Exercise objective – There is one span to output from the data below: the lines starting at the line with "for API conventions</span></span>" and ending at the line with "documenting your API.</span></span>". Output it exactly, ends included, nothing more.

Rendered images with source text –

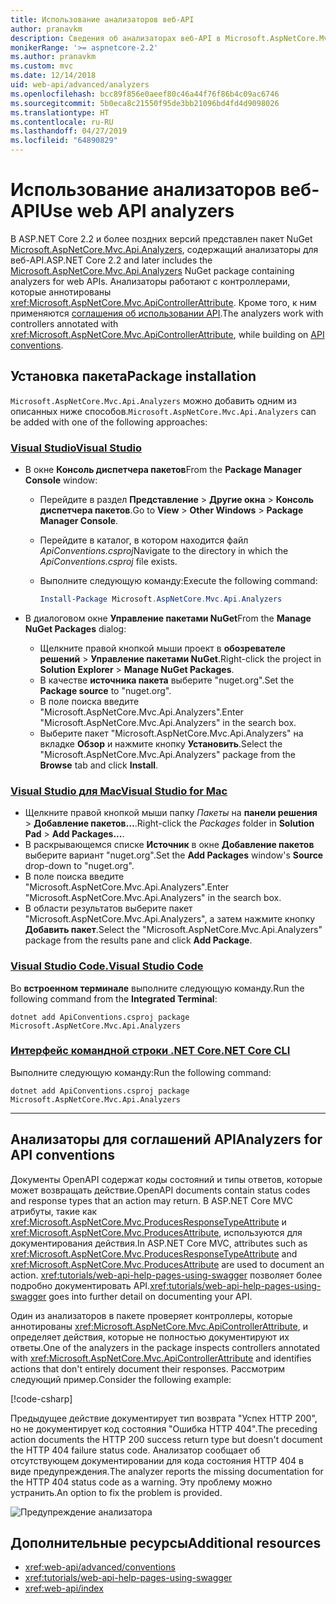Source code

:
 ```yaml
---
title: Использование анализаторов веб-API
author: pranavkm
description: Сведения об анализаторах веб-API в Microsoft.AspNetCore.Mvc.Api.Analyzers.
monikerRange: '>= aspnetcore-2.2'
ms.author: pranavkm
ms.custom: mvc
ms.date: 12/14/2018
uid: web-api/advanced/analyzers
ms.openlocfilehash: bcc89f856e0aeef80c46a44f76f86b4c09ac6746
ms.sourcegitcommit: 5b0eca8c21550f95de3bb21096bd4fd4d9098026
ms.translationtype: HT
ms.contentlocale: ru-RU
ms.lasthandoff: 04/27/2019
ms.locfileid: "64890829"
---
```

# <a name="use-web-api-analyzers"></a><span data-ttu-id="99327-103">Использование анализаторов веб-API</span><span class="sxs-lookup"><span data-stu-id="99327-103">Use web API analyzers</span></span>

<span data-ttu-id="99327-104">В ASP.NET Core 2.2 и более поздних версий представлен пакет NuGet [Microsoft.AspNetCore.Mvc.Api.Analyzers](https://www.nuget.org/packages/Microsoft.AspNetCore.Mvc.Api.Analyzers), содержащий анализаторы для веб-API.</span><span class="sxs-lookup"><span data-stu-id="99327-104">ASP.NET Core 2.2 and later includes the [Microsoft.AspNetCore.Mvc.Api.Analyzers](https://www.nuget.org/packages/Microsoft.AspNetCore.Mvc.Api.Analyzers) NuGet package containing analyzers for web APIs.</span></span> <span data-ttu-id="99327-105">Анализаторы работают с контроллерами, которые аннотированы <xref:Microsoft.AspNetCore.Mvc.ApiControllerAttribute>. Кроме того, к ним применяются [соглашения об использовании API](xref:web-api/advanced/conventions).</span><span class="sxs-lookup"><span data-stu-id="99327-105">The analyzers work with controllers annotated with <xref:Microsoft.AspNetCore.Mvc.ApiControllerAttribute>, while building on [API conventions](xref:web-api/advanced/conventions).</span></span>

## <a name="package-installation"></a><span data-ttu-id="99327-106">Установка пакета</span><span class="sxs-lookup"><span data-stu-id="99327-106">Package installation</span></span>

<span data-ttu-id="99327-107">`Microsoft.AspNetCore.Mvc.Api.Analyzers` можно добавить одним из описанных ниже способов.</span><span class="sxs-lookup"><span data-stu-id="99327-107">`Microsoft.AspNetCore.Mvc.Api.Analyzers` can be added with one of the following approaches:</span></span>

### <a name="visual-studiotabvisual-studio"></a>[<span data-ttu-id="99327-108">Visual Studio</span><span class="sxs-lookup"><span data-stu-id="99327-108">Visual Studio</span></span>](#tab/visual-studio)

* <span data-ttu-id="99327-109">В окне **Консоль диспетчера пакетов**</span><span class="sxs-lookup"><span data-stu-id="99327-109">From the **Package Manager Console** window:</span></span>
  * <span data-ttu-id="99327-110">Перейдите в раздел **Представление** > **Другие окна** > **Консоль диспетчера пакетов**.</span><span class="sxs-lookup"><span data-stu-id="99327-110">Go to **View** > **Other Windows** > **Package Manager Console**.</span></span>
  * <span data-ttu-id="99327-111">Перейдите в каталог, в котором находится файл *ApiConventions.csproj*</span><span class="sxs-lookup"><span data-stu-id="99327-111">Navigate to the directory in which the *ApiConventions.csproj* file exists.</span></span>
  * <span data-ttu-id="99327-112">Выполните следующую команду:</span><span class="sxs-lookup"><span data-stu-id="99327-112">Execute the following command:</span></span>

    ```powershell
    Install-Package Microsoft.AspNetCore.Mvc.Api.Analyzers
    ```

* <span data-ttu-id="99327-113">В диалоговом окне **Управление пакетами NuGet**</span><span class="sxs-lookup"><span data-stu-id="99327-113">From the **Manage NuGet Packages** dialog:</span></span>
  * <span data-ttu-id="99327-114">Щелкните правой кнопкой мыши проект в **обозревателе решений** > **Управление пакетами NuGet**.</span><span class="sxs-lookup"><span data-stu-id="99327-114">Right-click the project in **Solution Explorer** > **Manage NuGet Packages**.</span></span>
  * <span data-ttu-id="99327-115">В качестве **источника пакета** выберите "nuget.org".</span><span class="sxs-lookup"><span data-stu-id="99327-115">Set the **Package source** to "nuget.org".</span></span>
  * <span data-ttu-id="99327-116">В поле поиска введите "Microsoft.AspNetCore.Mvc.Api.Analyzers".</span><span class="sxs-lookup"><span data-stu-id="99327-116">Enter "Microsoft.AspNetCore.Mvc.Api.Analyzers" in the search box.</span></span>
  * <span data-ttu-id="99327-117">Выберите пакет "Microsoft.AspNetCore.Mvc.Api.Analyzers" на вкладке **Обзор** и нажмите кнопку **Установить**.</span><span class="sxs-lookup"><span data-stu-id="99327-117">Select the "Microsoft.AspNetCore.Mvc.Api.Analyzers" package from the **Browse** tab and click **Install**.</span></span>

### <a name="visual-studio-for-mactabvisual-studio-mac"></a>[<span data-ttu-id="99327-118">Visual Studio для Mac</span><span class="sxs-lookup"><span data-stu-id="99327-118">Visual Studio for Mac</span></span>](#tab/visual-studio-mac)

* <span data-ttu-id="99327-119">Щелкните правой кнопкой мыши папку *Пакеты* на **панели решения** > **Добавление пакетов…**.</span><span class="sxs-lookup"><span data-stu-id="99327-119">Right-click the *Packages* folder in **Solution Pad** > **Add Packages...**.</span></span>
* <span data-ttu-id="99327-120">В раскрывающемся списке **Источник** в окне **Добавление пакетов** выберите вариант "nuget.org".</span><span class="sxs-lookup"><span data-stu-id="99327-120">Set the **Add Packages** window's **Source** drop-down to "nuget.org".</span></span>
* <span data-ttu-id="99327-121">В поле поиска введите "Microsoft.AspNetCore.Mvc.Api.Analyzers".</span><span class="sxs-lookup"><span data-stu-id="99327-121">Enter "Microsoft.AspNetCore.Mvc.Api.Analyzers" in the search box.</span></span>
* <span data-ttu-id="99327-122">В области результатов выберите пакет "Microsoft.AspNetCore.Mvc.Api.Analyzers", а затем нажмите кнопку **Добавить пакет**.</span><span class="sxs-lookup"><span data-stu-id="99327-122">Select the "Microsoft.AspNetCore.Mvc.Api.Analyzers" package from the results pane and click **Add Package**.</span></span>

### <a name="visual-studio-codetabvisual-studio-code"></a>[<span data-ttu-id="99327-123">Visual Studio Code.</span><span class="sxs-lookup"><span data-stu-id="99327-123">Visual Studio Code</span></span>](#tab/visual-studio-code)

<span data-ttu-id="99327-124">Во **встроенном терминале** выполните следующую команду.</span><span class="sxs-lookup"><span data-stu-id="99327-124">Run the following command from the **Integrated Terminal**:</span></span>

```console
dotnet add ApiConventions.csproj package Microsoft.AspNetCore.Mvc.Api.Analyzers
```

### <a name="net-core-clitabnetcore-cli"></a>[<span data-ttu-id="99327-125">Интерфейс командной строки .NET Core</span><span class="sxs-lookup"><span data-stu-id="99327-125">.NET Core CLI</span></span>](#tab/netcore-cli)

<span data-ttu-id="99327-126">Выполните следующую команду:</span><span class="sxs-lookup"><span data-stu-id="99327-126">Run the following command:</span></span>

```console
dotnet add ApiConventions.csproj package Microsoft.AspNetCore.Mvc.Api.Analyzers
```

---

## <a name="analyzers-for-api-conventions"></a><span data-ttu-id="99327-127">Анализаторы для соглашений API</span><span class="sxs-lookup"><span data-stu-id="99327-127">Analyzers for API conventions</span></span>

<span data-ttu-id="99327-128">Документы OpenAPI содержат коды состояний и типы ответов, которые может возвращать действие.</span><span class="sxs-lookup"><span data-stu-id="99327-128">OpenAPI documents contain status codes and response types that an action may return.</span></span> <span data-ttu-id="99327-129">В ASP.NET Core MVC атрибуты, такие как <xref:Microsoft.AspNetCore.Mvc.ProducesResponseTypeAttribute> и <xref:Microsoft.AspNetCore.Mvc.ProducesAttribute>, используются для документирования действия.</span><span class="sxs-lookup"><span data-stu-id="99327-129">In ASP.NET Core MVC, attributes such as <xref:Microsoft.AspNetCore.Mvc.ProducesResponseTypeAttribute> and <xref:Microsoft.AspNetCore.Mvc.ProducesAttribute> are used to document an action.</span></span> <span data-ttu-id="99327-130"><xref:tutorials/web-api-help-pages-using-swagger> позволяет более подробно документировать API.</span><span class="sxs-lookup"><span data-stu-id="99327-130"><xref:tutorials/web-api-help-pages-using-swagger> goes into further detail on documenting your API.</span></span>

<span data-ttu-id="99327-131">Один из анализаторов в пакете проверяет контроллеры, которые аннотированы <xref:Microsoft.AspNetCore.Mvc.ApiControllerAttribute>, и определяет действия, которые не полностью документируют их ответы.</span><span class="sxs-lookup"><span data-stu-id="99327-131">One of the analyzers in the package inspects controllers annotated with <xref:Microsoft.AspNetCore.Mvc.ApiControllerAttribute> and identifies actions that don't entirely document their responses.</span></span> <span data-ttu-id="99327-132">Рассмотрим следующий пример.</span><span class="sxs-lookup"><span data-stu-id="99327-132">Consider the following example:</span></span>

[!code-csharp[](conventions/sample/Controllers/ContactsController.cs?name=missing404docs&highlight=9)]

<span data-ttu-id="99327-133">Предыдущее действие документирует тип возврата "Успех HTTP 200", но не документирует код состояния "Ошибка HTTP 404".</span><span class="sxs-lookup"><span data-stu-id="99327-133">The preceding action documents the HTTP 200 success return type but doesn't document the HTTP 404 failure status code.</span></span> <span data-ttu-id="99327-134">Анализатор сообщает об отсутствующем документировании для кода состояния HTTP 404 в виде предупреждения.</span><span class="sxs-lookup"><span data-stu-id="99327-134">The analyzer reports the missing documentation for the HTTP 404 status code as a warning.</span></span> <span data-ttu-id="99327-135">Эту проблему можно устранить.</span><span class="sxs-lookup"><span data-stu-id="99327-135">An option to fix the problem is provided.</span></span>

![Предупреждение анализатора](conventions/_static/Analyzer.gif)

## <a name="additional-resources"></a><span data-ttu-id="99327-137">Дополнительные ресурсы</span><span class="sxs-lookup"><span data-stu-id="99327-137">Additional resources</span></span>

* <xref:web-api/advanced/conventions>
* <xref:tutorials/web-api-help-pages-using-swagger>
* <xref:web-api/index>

Your solution –
## <a name="analyzers-for-api-conventions"></a><span data-ttu-id="99327-127">Анализаторы для соглашений API</span><span class="sxs-lookup"><span data-stu-id="99327-127">Analyzers for API conventions</span></span>

<span data-ttu-id="99327-128">Документы OpenAPI содержат коды состояний и типы ответов, которые может возвращать действие.</span><span class="sxs-lookup"><span data-stu-id="99327-128">OpenAPI documents contain status codes and response types that an action may return.</span></span> <span data-ttu-id="99327-129">В ASP.NET Core MVC атрибуты, такие как <xref:Microsoft.AspNetCore.Mvc.ProducesResponseTypeAttribute> и <xref:Microsoft.AspNetCore.Mvc.ProducesAttribute>, используются для документирования действия.</span><span class="sxs-lookup"><span data-stu-id="99327-129">In ASP.NET Core MVC, attributes such as <xref:Microsoft.AspNetCore.Mvc.ProducesResponseTypeAttribute> and <xref:Microsoft.AspNetCore.Mvc.ProducesAttribute> are used to document an action.</span></span> <span data-ttu-id="99327-130"><xref:tutorials/web-api-help-pages-using-swagger> позволяет более подробно документировать API.</span><span class="sxs-lookup"><span data-stu-id="99327-130"><xref:tutorials/web-api-help-pages-using-swagger> goes into further detail on documenting your API.</span></span>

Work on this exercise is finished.